Characterizing rain drop size distributions in supercell hook echoes: results from VORTEX2

Knowledge of rain drop size distributions (DSDs) in severe convective storms has been limited due to the difficulty and low coverage of reliable in situ measurements. The form and parameters of the rain DSD have been shown in many recent modeling studies to strongly impact the behavior of these storms, particularly in the strength and evolution of the cold pool. These impacts in turn have important implications for substorm-scale phenomena, including tornadoes in supercell thunderstorms. In this study, we present results of the comparison of several in situ disdrometer measurements in the hook echo appendages of a subset of supercell thunderstorms intercepted during VORTEX2 (2009-2010), with a goal of comparing with radar observations.
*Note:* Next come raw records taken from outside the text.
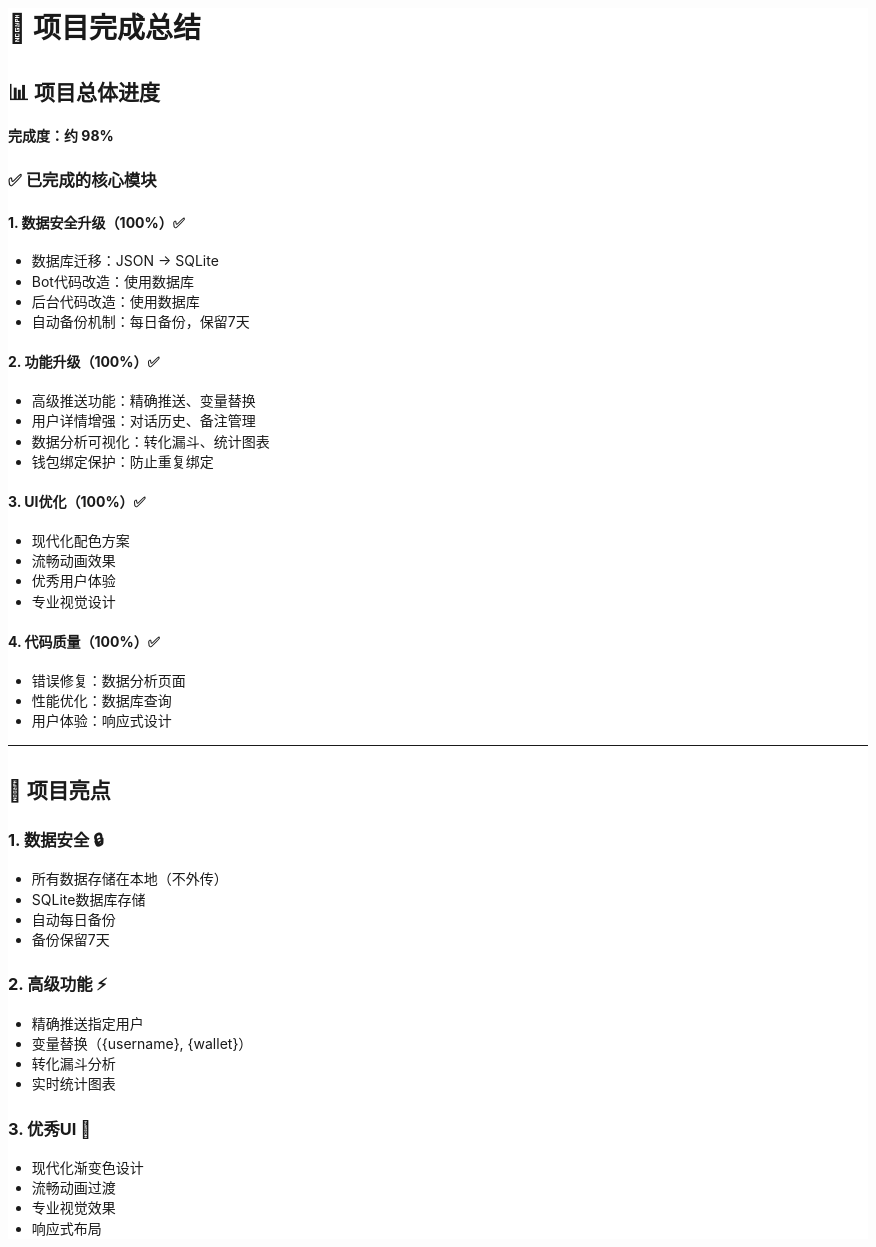 # 🎉 项目完成总结

## 📊 项目总体进度

**完成度：约 98%**

### ✅ 已完成的核心模块

#### 1. 数据安全升级（100%）✅
- 数据库迁移：JSON → SQLite
- Bot代码改造：使用数据库
- 后台代码改造：使用数据库
- 自动备份机制：每日备份，保留7天

#### 2. 功能升级（100%）✅
- 高级推送功能：精确推送、变量替换
- 用户详情增强：对话历史、备注管理
- 数据分析可视化：转化漏斗、统计图表
- 钱包绑定保护：防止重复绑定

#### 3. UI优化（100%）✅
- 现代化配色方案
- 流畅动画效果
- 优秀用户体验
- 专业视觉设计

#### 4. 代码质量（100%）✅
- 错误修复：数据分析页面
- 性能优化：数据库查询
- 用户体验：响应式设计

---

## 🎯 项目亮点

### 1. 数据安全 🔒
- 所有数据存储在本地（不外传）
- SQLite数据库存储
- 自动每日备份
- 备份保留7天

### 2. 高级功能 ⚡
- 精确推送指定用户
- 变量替换（{username}, {wallet}）
- 转化漏斗分析
- 实时统计图表

### 3. 优秀UI 🎨
- 现代化渐变色设计
- 流畅动画过渡
- 专业视觉效果
- 响应式布局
The emphasis will be on the dataset collected in the 9 June 2009 Greensburg, KS weakly tornadic supercell. Parameters of the widely used exponential and gamma distributions are derived and compared with common assumptions used in cloud-resolving model microphysics parameterizations. Preliminary results indicate good agreement between disdrometer-derived radar reflectivity and observed S-band radar reflectivity, when the wind speeds at the disdrometer site are relatively low. Derived magnitudes of the intercept parameter [O(10⁶ m^-4)] for the assumed exponential DSD are consistent with previous measurements in warm-season Plains convection, but it is also shown that the DSD varies widely in time and space within the hook echo environment, providing many challenges for future field programs, microphysics parameterizations, and numerical simulations.